Several bags have been lying out in the open at 11 outlets of the 30 centres operated by the food department in Dadu district. The rains that started in the region 10 days ago have threatened the province’s wheat supply for the year.
The department would have succeeded in removing evidence of the rotten bags had the smell not spread at a one-kilometre radius around the centres, bringing the matter to the notice of residents.
According to officials, who requested to remain anonymous, bags of rotten wheat in Sita village are being dried in the sun and the bad wheat is being mixed with fresh wheat. The bags, containing a mixture of both types of wheat, are then being transported in trucks to the nearby Golari godown, from where they are being supplied to flour mills in the cities.
The food department buys wheat from farmers in April every year and then supplies it within that month to flour mills in different areas where wheat is not grown. This year, however, the department kept the wheat bags at its centres for over four months.
The wheat bags bought from the growers are worth Rs2,360 each and weigh 104 kilogrammes (kg). The department usually tells farmers to add an extra 4kg to compensate for any damp grain that may dry and lose weight in the future. The growers are also expected to deliver these bags to the food department’s outlets.

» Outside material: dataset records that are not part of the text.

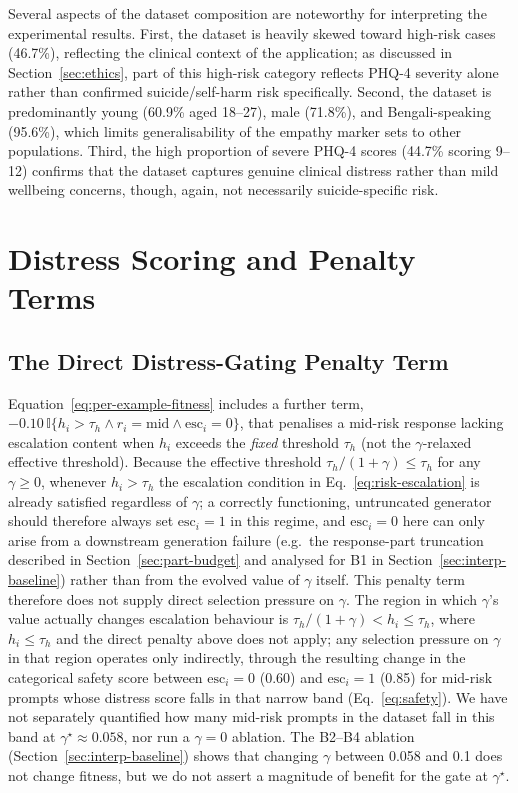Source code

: \documentclass[mathematics,article,submit,xetex,moreauthors]{Definitions/mdpi}
\begin{document}
Several aspects of the dataset composition are noteworthy for interpreting
the experimental results. First, the dataset is heavily skewed toward
high-risk cases (46.7\%), reflecting the clinical context of the
application; as discussed in Section~\ref{sec:ethics}, part of this
high-risk category reflects PHQ-4 severity alone rather than confirmed
suicide/self-harm risk specifically. Second, the dataset is predominantly young (60.9\% aged 18--27),
male (71.8\%), and Bengali-speaking (95.6\%), which limits generalisability
of the empathy marker sets to other populations. Third, the high proportion
of severe PHQ-4 scores (44.7\% scoring 9--12) confirms that the dataset
captures genuine clinical distress rather than mild wellbeing concerns,
though, again, not necessarily suicide-specific risk.

\section{Distress Scoring and Penalty Terms}
\label{app:distress}

\subsection{The Direct Distress-Gating Penalty Term}
\label{app:distress-penalty}

Equation~\eqref{eq:per-example-fitness}
includes a further term, $-0.10\,\mathbb{I}\{h_i > \tau_h \wedge r_i=\mathrm{mid}
\wedge \mathrm{esc}_i=0\}$, that penalises a mid-risk response lacking
escalation content when $h_i$ exceeds the \emph{fixed} threshold $\tau_h$
(not the $\gamma$-relaxed effective threshold). Because the effective
threshold $\tau_h/(1+\gamma) \le \tau_h$ for any $\gamma \ge 0$, whenever
$h_i > \tau_h$ the escalation condition in Eq.~\eqref{eq:risk-escalation} is
already satisfied regardless of $\gamma$; a correctly functioning,
untruncated generator should therefore always set $\mathrm{esc}_i=1$ in
this regime, and $\mathrm{esc}_i=0$ here can only arise from a downstream
generation failure (e.g.\ the response-part truncation described in
Section~\ref{sec:part-budget} and analysed for B1 in
Section~\ref{sec:interp-baseline}) rather than from the evolved value of
$\gamma$ itself. This penalty term therefore does not supply direct
selection pressure on $\gamma$. The region in which $\gamma$'s value
actually changes escalation behaviour is $\tau_h/(1+\gamma) < h_i \le
\tau_h$, where $h_i \le \tau_h$ and the direct penalty above does not
apply; any selection pressure on $\gamma$ in that region operates only
indirectly, through the resulting change in the categorical safety score
between $\mathrm{esc}_i=0$ (0.60) and $\mathrm{esc}_i=1$ (0.85) for
mid-risk prompts whose distress score falls in that narrow band
(Eq.~\eqref{eq:safety}). We have not separately quantified how many
mid-risk prompts in the dataset fall in this band at $\gamma^{\star}
\approx 0.058$, nor run a $\gamma=0$ ablation. The B2--B4 ablation (Section~\ref{sec:interp-baseline}) shows that changing $\gamma$ between 0.058 and 0.1 does not change fitness, but we do not assert a magnitude of benefit for the gate at $\gamma^{\star}$.
\end{document}
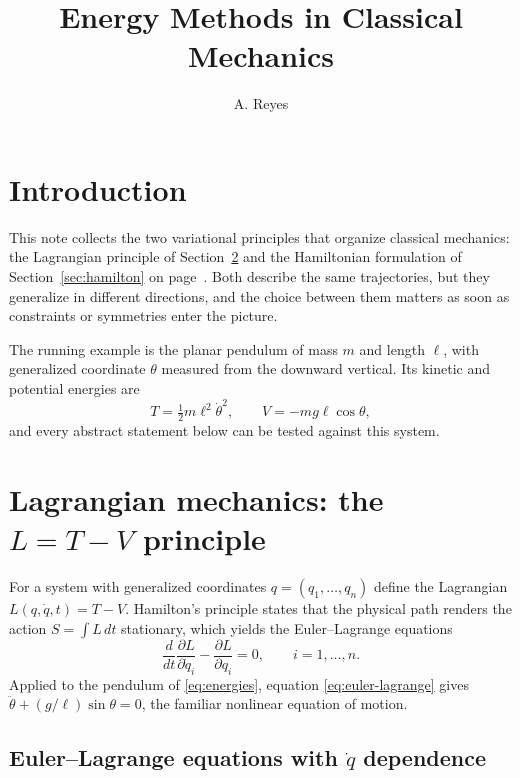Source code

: \documentclass[11pt]{article}
\title{Energy Methods in Classical Mechanics}
\author{A. Reyes}
\date{}
\begin{document}
\maketitle
\tableofcontents

\section{Introduction}
\label{sec:intro}

This note collects the two variational principles that organize classical
mechanics: the Lagrangian principle of Section~\ref{sec:lagrange} and the
Hamiltonian formulation of Section~\ref{sec:hamilton} on
page~\pageref{sec:hamilton}. Both describe the same trajectories, but they
generalize in different directions, and the choice between them matters as
soon as constraints or symmetries enter the picture.

The running example is the planar pendulum of mass $m$ and length $\ell$,
with generalized coordinate $\theta$ measured from the downward vertical.
Its kinetic and potential energies are
\begin{equation}
  \label{eq:energies}
  T = \tfrac12 m \ell^{2} \dot{\theta}^{2}, \qquad
  V = -m g \ell \cos\theta,
\end{equation}
and every abstract statement below can be tested against this system.

\section{Lagrangian mechanics: the \texorpdfstring{$L = T - V$}{L = T - V} principle}
\label{sec:lagrange}

For a system with generalized coordinates $q = (q_1, \dots, q_n)$ define the
Lagrangian $L(q, \dot{q}, t) = T - V$. Hamilton's principle states that the
physical path renders the action $S = \int L \, dt$ stationary, which yields
the Euler--Lagrange equations
\begin{equation}
  \label{eq:euler-lagrange}
  \frac{d}{dt}\frac{\partial L}{\partial \dot{q}_i}
    - \frac{\partial L}{\partial q_i} = 0,
    \qquad i = 1, \dots, n.
\end{equation}
Applied to the pendulum of \eqref{eq:energies}, equation
\eqref{eq:euler-lagrange} gives $\ddot{\theta} + (g/\ell)\sin\theta = 0$,
the familiar nonlinear equation of motion.

\subsection{Euler--Lagrange equations with \texorpdfstring{$\dot{q}$}{q-dot} dependence}
\label{sec:qdot}
\end{document}
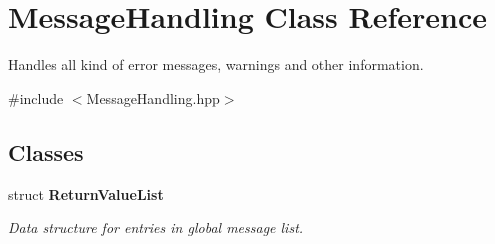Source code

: \section{MessageHandling Class Reference}
\label{classMessageHandling}


Handles all kind of error messages, warnings and other information.  




{\ttfamily \#include $<$MessageHandling.hpp$>$}

\subsection*{Classes}
\begin{DoxyCompactItemize}
\item 
struct {\bf ReturnValueList}
\begin{DoxyCompactList}\small\item\em Data structure for entries in global message list. \end{DoxyCompactList}\end{DoxyCompactItemize}
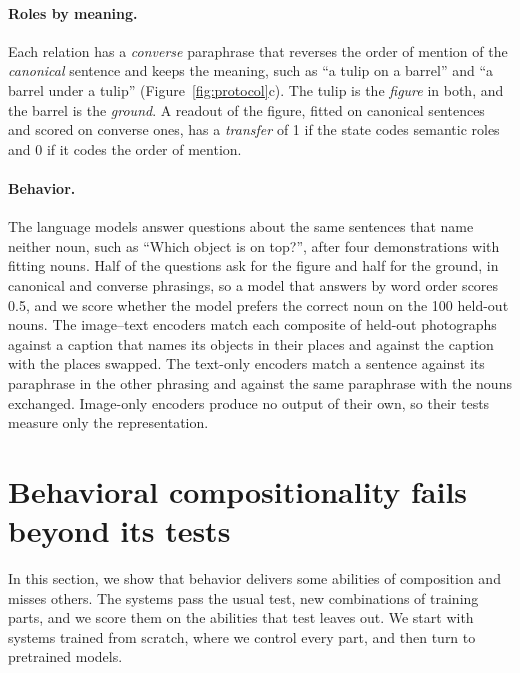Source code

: \documentclass[10pt]{article}
\theoremstyle{plain}
\theoremstyle{remark}
\begin{document}
\paragraph{Roles by meaning.} Each relation has a \emph{converse} paraphrase that reverses the order of mention of the \emph{canonical} sentence and keeps the meaning, such as ``a tulip on a barrel'' and ``a barrel under a tulip'' (Figure~\ref{fig:protocol}c). The tulip is the \emph{figure} in both, and the barrel is the \emph{ground}. A readout of the figure, fitted on canonical sentences and scored on converse ones, has a \emph{transfer} of 1 if the state codes semantic roles and 0 if it codes the order of mention.

\paragraph{Behavior.} The language models answer questions about the same sentences that name neither noun, such as ``Which object is on top?'', after four demonstrations with fitting nouns. Half of the questions ask for the figure and half for the ground, in canonical and converse phrasings, so a model that answers by word order scores 0.5, and we score whether the model prefers the correct noun on the 100 held-out nouns. The image--text encoders match each composite of held-out photographs against a caption that names its objects in their places and against the caption with the places swapped. The text-only encoders match a sentence against its paraphrase in the other phrasing and against the same paraphrase with the nouns exchanged. Image-only encoders produce no output of their own, so their tests measure only the representation.

\section{Behavioral compositionality fails beyond its tests}
\label{sec:results}

In this section, we show that behavior delivers some abilities of composition and misses others. The systems pass the usual test, new combinations of training parts, and we score them on the abilities that test leaves out. We start with systems trained from scratch, where we control every part, and then turn to pretrained models.
\end{document}
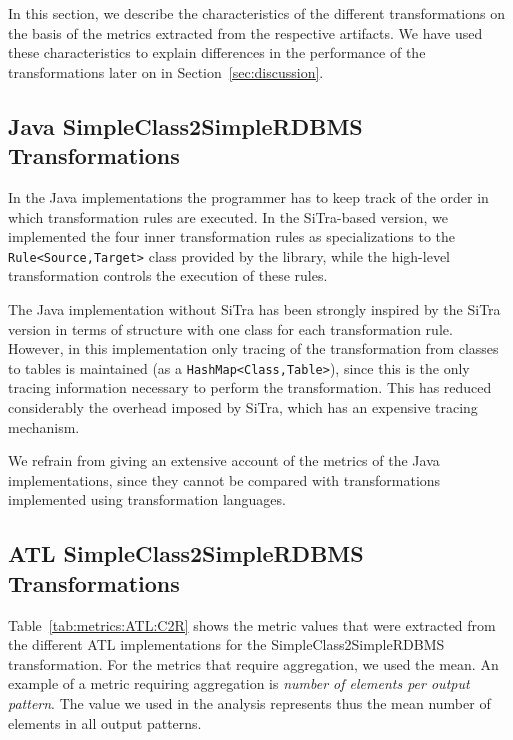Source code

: \documentclass[12pt]{elsarticle}
\begin{document}
In this section, we describe the characteristics of the different transformations
on the basis of the metrics extracted from the respective artifacts.
We have used these characteristics to explain differences in the performance of the transformations later on in Section~\ref{sec:discussion}.

\subsection{Java SimpleClass2SimpleRDBMS Transformations}

In the Java implementations the programmer has to keep track of the
order in which transformation rules are
executed. In the SiTra-based version, we implemented the
four inner transformation rules as specializations to the
{\small \texttt{Rule<Source,Target>}} class provided by the library, while
the high-level transformation controls the execution of these rules.

The Java implementation without SiTra has been strongly inspired by the SiTra
version in terms of structure with one class for each transformation rule.
However, in this implementation only tracing of the transformation from classes
to tables is maintained (as a {\small \texttt{HashMap<Class,Table>}}), since
this is the only tracing information necessary to perform the transformation.
This has reduced considerably the overhead imposed by SiTra, which has an
expensive tracing mechanism.

We refrain from giving an extensive account of the metrics of the Java
implementations, since they cannot be compared with transformations implemented
using transformation languages.


\subsection{ATL SimpleClass2SimpleRDBMS Transformations}
Table~\ref{tab:metrics:ATL:C2R} shows the metric values that were extracted from
the different ATL implementations for the SimpleClass2SimpleRDBMS
transformation. For the metrics that require aggregation, we used the mean. An
example of a metric requiring aggregation is \emph{number of elements per output
pattern}. The value we used in the analysis represents thus the mean number of
elements in all output patterns.\\


\end{document}
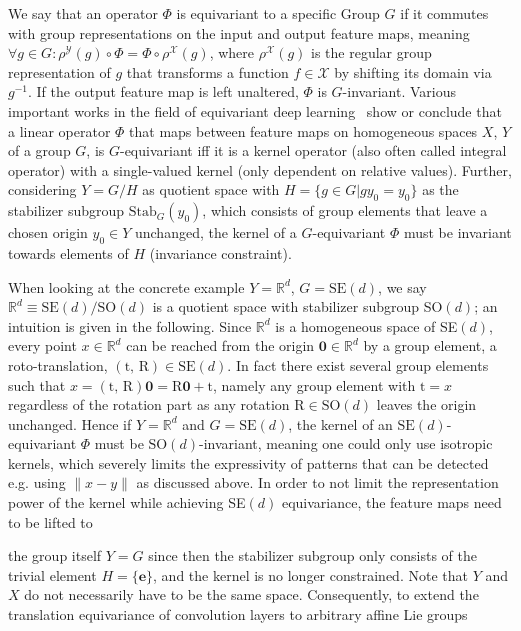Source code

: We say that an operator $\Phi$ is equivariant to a specific Group $G$ if it commutes with group representations on the input and output feature maps, meaning $\forall g \in  G: \rho^\mathcal{Y}(g)\circ\Phi = \Phi \circ \rho^\mathcal{X}(g)$, where $\rho^\mathcal{X}(g)$ is the regular group representation of $g$ that transforms a function $f\in \mathcal{X}$ by shifting its domain via $g^{-1}$. If the output feature map is left unaltered, $\Phi$ is $G$-invariant. 
Various important works in the field of equivariant deep learning~\cite{cohen2019general,bekkers2020bspline,kondor2018generalization} show or conclude that a linear operator $\Phi$ that maps between feature maps on homogeneous spaces $X$, $Y$ of a group $G$, is $G$-equivariant iff it is a kernel operator (also often called integral operator) with a single-valued kernel (only dependent on relative values). Further, considering $Y=G/H$ as quotient space with $H=\{g\in G|g y_0 = y_0\}$ as the stabilizer subgroup $\text{Stab}_G(y_0)$, which consists of group elements that leave a chosen origin $y_0 \in Y$ unchanged, the kernel of a $G$-equivariant $\Phi$ must be invariant towards elements of $H$ (invariance constraint). 

When looking at the concrete example $Y=\mathbb{R}^d$, $G=\text{SE}(d)$, we say $\mathbb{R}^d \equiv \text{SE}(d)/\text{SO}(d)$ is a quotient space with stabilizer subgroup SO$(d)$; an intuition is given in the following.
Since $\mathbb{R}^d$ is a homogeneous space of SE$(d)$, every point $x\in \mathbb{R}^d$ can be reached from the origin $\mathbf{0}\in \mathbb{R}^d$ by a group element, a roto-translation, $(\text{t, R}) \in \text{SE}(d)$. 
In fact there exist several group elements such that $x = (\text{t, R})\mathbf{0} = \text{R}\mathbf{0}+\text{t}$, namely any group element with $\text{t}=x$ regardless of the rotation part as any rotation $\text{R}\in \text{SO}(d)$ leaves the origin unchanged. 
Hence if $Y=\mathbb{R}^d$ and $G=\text{SE}(d)$, the kernel of an $\text{SE}(d)$-equivariant $\Phi$ must be $\text{SO}(d)$-invariant, meaning one could only use isotropic kernels, which severely limits the expressivity of patterns that can be detected e.g. using  $\| x- y \|$ as discussed above. In order to not limit the representation power of the kernel while achieving SE$(d)$ equivariance, the feature maps need to be lifted to 

the group itself $Y=G$ since then the stabilizer subgroup only consists of the trivial element $ H =\{\mathbf{e}\}$, and the kernel is no longer constrained. Note that $Y$ and $X$ do not necessarily have to be the same space.
Consequently, to extend the translation equivariance of convolution layers to arbitrary affine Lie groups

The department insists that it will only buy the best quality wheat from growers and once they receive the crop, they mix it with other things and then pass it forward, said a resident.
Residents of Dadu blamed the department for deliberately sabotaging the wheat procurement this year and not taking precautions during the rain as they believed it wanted to keep more wheat for itself. Around 20,000 bags of wheat washed away in the heavy rains that lashed the district but the residents alleged that the department wanted to portray as if it lost more bags.
The department would have claimed to have lost 50,000 bags and then filled the remaining bags with water and mud to add weight to each bag, said the residents, adding that out of the 100kgs in a bag, officials take out at least 8kgs of wheat and mix the remaining with water.
When the wheat bags are supplied to flour mills in Bolahri near Kotri, the Pipri godown in Karachi, Kotri and Hyderabad, each bag weighs 100kg and is sold at a profit of up to Rs300.
Senior officials at the food department were reluctant to comment on the issue.
District administrator and DCO Dadu Iqbal Memon agreed that a scam has taken place in wheat procurement. He talked to the media at the press club on Friday and said that he has informed the Sindh chief secretary of the fraud.
Memon also promised that the rotten wheat will be sent for testing to a laboratory because it may be harmful for consumers. He added that he will write to the Sindh government to take action against the department officials.
Residents have claimed that similar instances have taken place before but they were never publicised. Some believed that the matter went out of the hands of the food department as it never expected such a large number of bags would go bad.
Published in The Express Tribune, July 17th, 2010.